Unfortunately, though, these seemingly routine duties can result in a whole new kind of headache, a virtually triggered condition known as “password fatigue.”
Most of us realize why it’s important to create and maintain unique passwords for our various online accounts—unique passwords are our strongest line of defense against identity theft and fraud. So, the majority of us (nearly 60 percent) have five or more passwords to remember. But, nearly a third have more than ten, and almost 10 percent have more than 20, according to a recent poll of more than 2,200 Americans adults.
As you might expect, keeping track of so many sign-ons frustrates a significant number of people:
- Nearly four in 10 survey respondents indicated they would rather take on a tedious household chore—even clean toilets!—than create yet another password.
- More than one-third (38 percent) felt that bringing about world peace would be an easier task than trying to remember all of the passwords they’d created.
- Two out of five people indicated they needed to ask for assistance with a username or password at least once a month to access an account.
“With all of the different websites consumers login to on a regular basis – from email and social networks to online banking and ecommerce sites – it’s no wonder people are struggling to remember such a large number of passwords,” said Larry Drebes, CEO of Janrain, the company that commissioned the survey. “What’s surprising is that consumers think cleaning their bathroom, or in the extreme cases trying to solve world peace, sounds preferable to adding yet another password to the list.”
Beyond the need to create new passwords, a vast majority of the people in this study (84 percent) expressed dissatisfaction with having to register in order to gain access to various sites in the first place.
More than half of these respondents were disgruntled at the prospect of creating yet another password, and 44 percent felt that most registration forms are just too long. On the other hand, more than six out of 10 of the survey participants admitted that if they knew what companies were going to do with their personal information, they might be more willing to provide it.
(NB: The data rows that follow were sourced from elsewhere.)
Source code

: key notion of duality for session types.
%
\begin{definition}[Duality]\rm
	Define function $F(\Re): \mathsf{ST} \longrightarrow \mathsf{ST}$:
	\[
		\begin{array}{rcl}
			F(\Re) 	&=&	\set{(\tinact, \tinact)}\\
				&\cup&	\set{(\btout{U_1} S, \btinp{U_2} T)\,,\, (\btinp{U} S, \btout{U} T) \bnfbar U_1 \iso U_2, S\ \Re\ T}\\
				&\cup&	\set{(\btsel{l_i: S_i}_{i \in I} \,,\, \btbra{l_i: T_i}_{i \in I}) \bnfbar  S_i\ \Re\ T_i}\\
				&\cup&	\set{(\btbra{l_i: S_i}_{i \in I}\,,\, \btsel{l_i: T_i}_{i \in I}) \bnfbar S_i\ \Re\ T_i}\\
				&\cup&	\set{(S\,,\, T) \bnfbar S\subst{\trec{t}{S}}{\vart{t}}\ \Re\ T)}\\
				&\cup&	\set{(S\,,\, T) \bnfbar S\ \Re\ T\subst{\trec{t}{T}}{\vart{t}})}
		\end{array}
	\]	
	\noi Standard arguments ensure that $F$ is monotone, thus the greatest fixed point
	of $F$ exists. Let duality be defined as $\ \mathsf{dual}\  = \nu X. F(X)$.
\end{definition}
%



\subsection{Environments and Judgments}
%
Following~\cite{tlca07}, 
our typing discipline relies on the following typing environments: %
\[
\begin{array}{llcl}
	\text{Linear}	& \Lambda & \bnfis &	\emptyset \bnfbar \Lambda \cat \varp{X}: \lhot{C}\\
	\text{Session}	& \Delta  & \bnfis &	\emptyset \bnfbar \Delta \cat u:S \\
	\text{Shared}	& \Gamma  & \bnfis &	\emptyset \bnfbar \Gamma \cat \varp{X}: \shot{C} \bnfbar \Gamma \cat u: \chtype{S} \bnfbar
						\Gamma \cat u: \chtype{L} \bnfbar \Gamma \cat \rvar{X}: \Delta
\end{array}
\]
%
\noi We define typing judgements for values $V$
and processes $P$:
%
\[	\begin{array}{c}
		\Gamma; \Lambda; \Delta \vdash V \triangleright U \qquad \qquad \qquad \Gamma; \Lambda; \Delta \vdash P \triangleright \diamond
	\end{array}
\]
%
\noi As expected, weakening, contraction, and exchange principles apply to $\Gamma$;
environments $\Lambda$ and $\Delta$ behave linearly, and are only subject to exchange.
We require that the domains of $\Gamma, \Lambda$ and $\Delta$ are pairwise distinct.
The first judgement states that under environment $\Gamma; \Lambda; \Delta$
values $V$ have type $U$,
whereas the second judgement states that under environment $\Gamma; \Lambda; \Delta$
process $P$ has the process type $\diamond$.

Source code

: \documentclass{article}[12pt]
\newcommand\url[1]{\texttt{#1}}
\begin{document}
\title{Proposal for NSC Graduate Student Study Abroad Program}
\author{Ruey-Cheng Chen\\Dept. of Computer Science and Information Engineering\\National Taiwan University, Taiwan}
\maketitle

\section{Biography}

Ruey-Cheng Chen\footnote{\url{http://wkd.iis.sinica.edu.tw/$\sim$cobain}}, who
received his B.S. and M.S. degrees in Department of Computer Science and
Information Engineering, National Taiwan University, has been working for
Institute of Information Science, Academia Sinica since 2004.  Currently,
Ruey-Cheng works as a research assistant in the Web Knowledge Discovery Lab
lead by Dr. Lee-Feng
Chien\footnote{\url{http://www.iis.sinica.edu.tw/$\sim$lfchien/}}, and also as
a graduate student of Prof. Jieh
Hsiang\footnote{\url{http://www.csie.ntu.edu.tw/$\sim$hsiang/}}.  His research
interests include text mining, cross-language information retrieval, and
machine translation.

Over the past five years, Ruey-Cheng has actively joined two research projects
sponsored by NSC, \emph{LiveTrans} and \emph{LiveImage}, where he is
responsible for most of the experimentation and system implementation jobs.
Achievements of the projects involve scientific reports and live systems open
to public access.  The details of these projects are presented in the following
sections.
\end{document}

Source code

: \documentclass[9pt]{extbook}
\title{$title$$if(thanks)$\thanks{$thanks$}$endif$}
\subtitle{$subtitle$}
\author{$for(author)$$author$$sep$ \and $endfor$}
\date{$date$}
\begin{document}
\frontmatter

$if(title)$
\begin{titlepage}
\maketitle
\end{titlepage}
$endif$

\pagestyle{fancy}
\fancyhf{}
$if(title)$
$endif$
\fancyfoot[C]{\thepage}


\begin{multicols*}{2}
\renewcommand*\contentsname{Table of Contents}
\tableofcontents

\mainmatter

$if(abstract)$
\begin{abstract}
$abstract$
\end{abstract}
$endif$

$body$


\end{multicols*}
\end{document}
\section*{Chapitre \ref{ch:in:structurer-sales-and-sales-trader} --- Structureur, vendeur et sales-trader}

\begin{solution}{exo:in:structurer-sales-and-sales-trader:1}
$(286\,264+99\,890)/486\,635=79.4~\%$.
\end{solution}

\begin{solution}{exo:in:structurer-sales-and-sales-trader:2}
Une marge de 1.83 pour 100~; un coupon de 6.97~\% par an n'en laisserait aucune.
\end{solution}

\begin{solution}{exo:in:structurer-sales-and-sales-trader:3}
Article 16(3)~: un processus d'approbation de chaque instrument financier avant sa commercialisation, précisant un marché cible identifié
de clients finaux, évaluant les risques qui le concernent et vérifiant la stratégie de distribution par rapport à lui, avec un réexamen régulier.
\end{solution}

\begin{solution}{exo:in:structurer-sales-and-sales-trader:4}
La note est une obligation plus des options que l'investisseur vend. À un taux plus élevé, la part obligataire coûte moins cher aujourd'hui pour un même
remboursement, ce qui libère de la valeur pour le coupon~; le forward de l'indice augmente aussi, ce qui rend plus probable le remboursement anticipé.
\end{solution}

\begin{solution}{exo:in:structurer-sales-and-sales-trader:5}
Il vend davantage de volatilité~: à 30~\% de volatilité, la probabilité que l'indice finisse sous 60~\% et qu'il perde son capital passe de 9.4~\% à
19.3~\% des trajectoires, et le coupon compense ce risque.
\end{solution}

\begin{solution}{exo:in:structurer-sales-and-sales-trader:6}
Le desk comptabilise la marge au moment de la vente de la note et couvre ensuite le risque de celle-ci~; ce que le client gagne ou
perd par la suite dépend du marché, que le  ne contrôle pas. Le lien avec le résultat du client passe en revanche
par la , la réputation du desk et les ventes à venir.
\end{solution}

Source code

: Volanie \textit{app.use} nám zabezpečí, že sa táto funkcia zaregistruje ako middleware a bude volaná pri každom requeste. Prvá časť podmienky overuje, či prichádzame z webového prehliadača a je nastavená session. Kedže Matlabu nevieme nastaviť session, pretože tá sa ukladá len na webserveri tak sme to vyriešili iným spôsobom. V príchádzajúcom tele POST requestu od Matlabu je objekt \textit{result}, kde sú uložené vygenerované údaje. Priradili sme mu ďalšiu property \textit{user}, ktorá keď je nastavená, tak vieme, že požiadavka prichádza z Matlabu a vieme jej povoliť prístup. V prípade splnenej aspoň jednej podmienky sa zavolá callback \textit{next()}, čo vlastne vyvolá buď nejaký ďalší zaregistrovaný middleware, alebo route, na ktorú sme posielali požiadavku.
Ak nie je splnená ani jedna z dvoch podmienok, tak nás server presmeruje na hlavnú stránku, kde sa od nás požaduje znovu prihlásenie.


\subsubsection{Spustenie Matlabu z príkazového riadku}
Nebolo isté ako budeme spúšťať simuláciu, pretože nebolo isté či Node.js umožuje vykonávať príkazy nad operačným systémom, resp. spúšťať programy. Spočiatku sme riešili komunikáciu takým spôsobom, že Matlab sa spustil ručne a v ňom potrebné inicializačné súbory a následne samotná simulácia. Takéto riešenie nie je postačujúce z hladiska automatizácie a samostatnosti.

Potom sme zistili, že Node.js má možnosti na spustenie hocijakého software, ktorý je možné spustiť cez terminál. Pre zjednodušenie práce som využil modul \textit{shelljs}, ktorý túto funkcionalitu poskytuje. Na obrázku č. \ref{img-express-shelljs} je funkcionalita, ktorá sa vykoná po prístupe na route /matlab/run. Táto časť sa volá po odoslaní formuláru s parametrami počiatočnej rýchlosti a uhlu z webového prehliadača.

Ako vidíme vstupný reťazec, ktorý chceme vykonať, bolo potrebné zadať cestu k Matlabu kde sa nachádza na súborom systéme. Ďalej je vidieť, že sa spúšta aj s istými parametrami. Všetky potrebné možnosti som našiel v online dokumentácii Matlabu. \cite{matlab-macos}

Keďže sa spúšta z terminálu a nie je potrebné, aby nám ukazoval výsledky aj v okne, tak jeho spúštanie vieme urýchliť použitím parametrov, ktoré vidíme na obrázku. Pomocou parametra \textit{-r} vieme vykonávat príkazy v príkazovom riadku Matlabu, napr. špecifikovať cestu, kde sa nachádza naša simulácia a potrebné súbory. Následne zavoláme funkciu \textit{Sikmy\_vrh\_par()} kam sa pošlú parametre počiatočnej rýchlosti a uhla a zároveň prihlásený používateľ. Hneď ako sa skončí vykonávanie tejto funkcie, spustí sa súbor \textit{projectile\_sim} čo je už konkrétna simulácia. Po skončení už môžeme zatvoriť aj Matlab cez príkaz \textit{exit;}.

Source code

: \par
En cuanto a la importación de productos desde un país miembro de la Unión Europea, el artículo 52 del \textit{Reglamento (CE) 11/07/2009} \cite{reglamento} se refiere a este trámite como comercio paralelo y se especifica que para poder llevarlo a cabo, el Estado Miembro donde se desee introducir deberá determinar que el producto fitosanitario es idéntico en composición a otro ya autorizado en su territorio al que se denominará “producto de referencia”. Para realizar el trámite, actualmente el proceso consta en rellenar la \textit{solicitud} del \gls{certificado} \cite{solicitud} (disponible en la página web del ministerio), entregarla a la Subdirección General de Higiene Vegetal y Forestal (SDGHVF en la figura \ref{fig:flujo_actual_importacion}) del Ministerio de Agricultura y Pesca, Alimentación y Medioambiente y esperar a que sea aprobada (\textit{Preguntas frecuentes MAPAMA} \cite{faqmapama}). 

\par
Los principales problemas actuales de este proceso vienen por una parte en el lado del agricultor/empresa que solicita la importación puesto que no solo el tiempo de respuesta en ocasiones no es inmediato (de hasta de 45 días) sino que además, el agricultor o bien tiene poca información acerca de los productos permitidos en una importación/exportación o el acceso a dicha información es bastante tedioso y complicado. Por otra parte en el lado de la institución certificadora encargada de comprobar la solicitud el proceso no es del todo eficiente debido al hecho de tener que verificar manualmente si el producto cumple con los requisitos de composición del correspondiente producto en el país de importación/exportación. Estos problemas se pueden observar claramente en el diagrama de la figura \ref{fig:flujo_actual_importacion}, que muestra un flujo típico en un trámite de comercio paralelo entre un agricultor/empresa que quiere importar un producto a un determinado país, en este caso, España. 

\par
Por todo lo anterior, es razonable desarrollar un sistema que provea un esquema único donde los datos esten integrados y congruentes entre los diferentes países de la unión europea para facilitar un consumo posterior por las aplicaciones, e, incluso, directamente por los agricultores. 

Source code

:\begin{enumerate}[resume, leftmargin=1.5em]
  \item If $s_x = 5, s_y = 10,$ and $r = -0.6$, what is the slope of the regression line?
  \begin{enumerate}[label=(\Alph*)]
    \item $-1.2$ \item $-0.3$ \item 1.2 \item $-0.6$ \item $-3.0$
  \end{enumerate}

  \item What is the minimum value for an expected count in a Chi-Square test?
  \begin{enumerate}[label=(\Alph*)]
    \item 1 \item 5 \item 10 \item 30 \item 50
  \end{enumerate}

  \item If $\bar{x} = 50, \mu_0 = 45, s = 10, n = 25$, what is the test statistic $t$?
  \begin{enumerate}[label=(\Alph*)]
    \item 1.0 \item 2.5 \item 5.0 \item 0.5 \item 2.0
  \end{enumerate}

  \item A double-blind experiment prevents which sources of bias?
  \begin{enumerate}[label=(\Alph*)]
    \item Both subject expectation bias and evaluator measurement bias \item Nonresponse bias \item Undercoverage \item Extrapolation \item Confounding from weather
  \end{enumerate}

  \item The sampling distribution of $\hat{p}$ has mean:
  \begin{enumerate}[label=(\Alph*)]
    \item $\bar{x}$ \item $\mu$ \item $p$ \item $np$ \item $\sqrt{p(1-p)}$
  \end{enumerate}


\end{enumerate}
How do password protections impact the customer experience at your site?
Drebes suggests that consumers streamline the password creation process in a way that would greatly decrease their frustration.
“By creating strong, secure passwords that are changed regularly for the identities they use the most, consumers can take their identity across the Web instead of registering or creating a new password at every site they visit via social login,” he concluded.